Work task
Copy every line of the records below that holds the word "favicons".

......

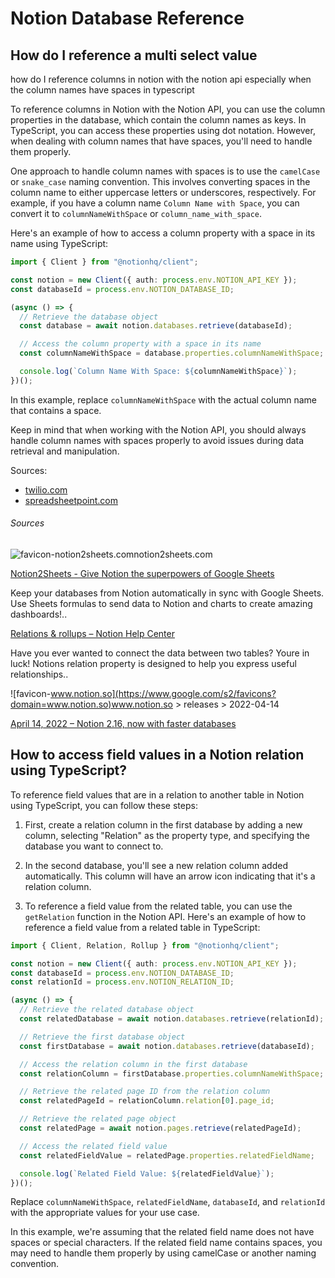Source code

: # Notion Database Reference

## How do I reference a multi select value

how do I reference columns in notion with the notion api especially when the column names have spaces in typescript

To reference columns in Notion with the Notion API, you can use the column properties in the database, which contain the column names as keys. In TypeScript, you can access these properties using dot notation. However, when dealing with column names that have spaces, you'll need to handle them properly.

One approach to handle column names with spaces is to use the `camelCase` or `snake_case` naming convention. This involves converting spaces in the column name to either uppercase letters or underscores, respectively. For example, if you have a column name `Column Name with Space`, you can convert it to `columnNameWithSpace` or `column_name_with_space`.

Here's an example of how to access a column property with a space in its name using TypeScript:

```ts
import { Client } from "@notionhq/client";

const notion = new Client({ auth: process.env.NOTION_API_KEY });
const databaseId = process.env.NOTION_DATABASE_ID;

(async () => {
  // Retrieve the database object
  const database = await notion.databases.retrieve(databaseId);

  // Access the column property with a space in its name
  const columnNameWithSpace = database.properties.columnNameWithSpace;

  console.log(`Column Name With Space: ${columnNameWithSpace}`);
})();

```

In this example, replace `columnNameWithSpace` with the actual column name that contains a space.

Keep in mind that when working with the Notion API, you should always handle column names with spaces properly to avoid issues during data retrieval and manipulation.

Sources:

-   [twilio.com](https://www.twilio.com/blog/manipulate-notion-database-using-node-js)
-   [spreadsheetpoint.com](https://spreadsheetpoint.com/how-to-make-columns-in-notion/)

###### Sources

[](https://www.phind.com/filters)

![favicon-notion2sheets.com](https://www.google.com/s2/favicons?domain=notion2sheets.com)notion2sheets.com

[Notion2Sheets - Give Notion the superpowers of Google Sheets](https://notion2sheets.com/)

Keep your databases from Notion automatically in sync with Google Sheets. Use Sheets formulas to send data to Notion and charts to create amazing dashboards!..

[Relations & rollups – Notion Help Center](https://www.notion.so/help/relations-and-rollups)

Have you ever wanted to connect the data between two tables? Youre in luck! Notions relation property is designed to help you express useful relationships..

![favicon-www.notion.so](https://www.google.com/s2/favicons?domain=www.notion.so)www.notion.so > releases > 2022-04-14

[April 14, 2022 – Notion 2.16, now with faster databases](https://www.notion.so/releases/2022-04-14)


## How to access field values in a Notion relation using TypeScript?

To reference field values that are in a relation to another table in Notion using TypeScript, you can follow these steps:

1.  First, create a relation column in the first database by adding a new column, selecting "Relation" as the property type, and specifying the database you want to connect to.

2.  In the second database, you'll see a new relation column added automatically. This column will have an arrow icon indicating that it's a relation column.

3.  To reference a field value from the related table, you can use the `getRelation` function in the Notion API. Here's an example of how to reference a field value from a related table in TypeScript:

```ts
import { Client, Relation, Rollup } from "@notionhq/client";

const notion = new Client({ auth: process.env.NOTION_API_KEY });
const databaseId = process.env.NOTION_DATABASE_ID;
const relationId = process.env.NOTION_RELATION_ID;

(async () => {
  // Retrieve the related database object
  const relatedDatabase = await notion.databases.retrieve(relationId);

  // Retrieve the first database object
  const firstDatabase = await notion.databases.retrieve(databaseId);

  // Access the relation column in the first database
  const relationColumn = firstDatabase.properties.columnNameWithSpace;

  // Retrieve the related page ID from the relation column
  const relatedPageId = relationColumn.relation[0].page_id;

  // Retrieve the related page object
  const relatedPage = await notion.pages.retrieve(relatedPageId);

  // Access the related field value
  const relatedFieldValue = relatedPage.properties.relatedFieldName;

  console.log(`Related Field Value: ${relatedFieldValue}`);
})();

```

Replace `columnNameWithSpace`, `relatedFieldName`, `databaseId`, and `relationId` with the appropriate values for your use case.

In this example, we're assuming that the related field name does not have spaces or special characters. If the related field name contains spaces, you may need to handle them properly by using camelCase or another naming convention.
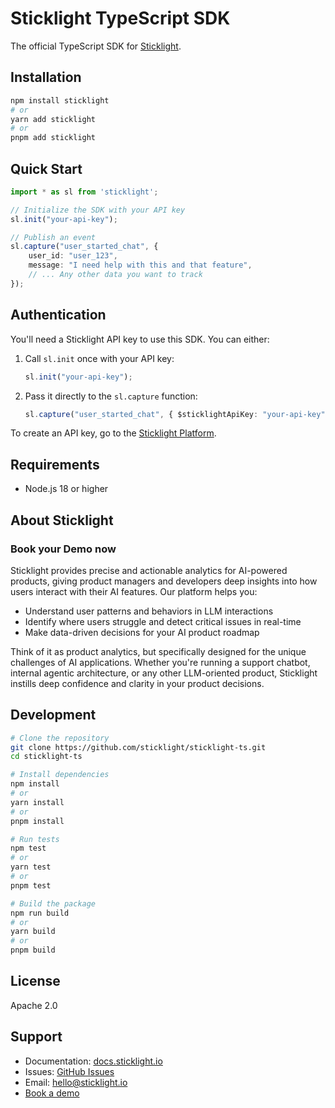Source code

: # Sticklight TypeScript SDK

The official TypeScript SDK for [Sticklight](https://sticklight.io).

## Installation

```bash
npm install sticklight
# or
yarn add sticklight
# or
pnpm add sticklight
```

## Quick Start

```typescript
import * as sl from 'sticklight';

// Initialize the SDK with your API key
sl.init("your-api-key");

// Publish an event
sl.capture("user_started_chat", {
    user_id: "user_123",
    message: "I need help with this and that feature",
    // ... Any other data you want to track
});
```

## Authentication

You'll need a Sticklight API key to use this SDK. You can either:

1. Call `sl.init` once with your API key:
   ```typescript
   sl.init("your-api-key");
   ```

2. Pass it directly to the `sl.capture` function:
   ```typescript
   sl.capture("user_started_chat", { $sticklightApiKey: "your-api-key", ... });
   ```

To create an API key, go to the [Sticklight Platform].

## Requirements

- Node.js 18 or higher

## About Sticklight

### Book your Demo now
Sticklight provides precise and actionable analytics for AI-powered products, giving product managers and developers deep insights into how users interact with their AI features. Our platform helps you:

- Understand user patterns and behaviors in LLM interactions
- Identify where users struggle and detect critical issues in real-time
- Make data-driven decisions for your AI product roadmap

Think of it as product analytics, but specifically designed for the unique challenges of AI applications. Whether you're running a support chatbot, internal agentic architecture, or any other LLM-oriented product, Sticklight instills deep confidence and clarity in your product decisions.

## Development

```bash
# Clone the repository
git clone https://github.com/sticklight/sticklight-ts.git
cd sticklight-ts

# Install dependencies
npm install
# or
yarn install
# or
pnpm install

# Run tests
npm test
# or
yarn test
# or
pnpm test

# Build the package
npm run build
# or
yarn build
# or
pnpm build
```

## License

Apache 2.0

## Support

- Documentation: [docs.sticklight.io](https://docs.sticklight.io)
- Issues: [GitHub Issues](https://github.com/sticklight/sticklight-ts/issues)
- Email: hello@sticklight.io
- [Book a demo](https://calendly.com/matan-sticklight/30min)

[Sticklight Platform]: https://platform.sticklight.io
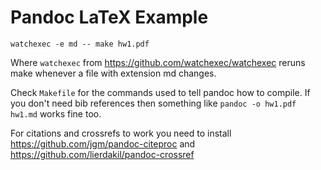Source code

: # Pandoc LaTeX Example

```
watchexec -e md -- make hw1.pdf
```
Where `watchexec` from https://github.com/watchexec/watchexec reruns make whenever a file with extension md changes.

Check `Makefile` for the commands used to tell pandoc how to compile. If you don't need bib references then something like `pandoc -o hw1.pdf hw1.md` works fine too.

For citations and crossrefs to work you need to install https://github.com/jgm/pandoc-citeproc and https://github.com/lierdakil/pandoc-crossref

......

Response below
![favicon-notion2sheets.com](https://www.google.com/s2/favicons?domain=notion2sheets.com)notion2sheets.com
![favicon-www.notion.so](https://www.google.com/s2/favicons?domain=www.notion.so)www.notion.so > releases > 2022-04-14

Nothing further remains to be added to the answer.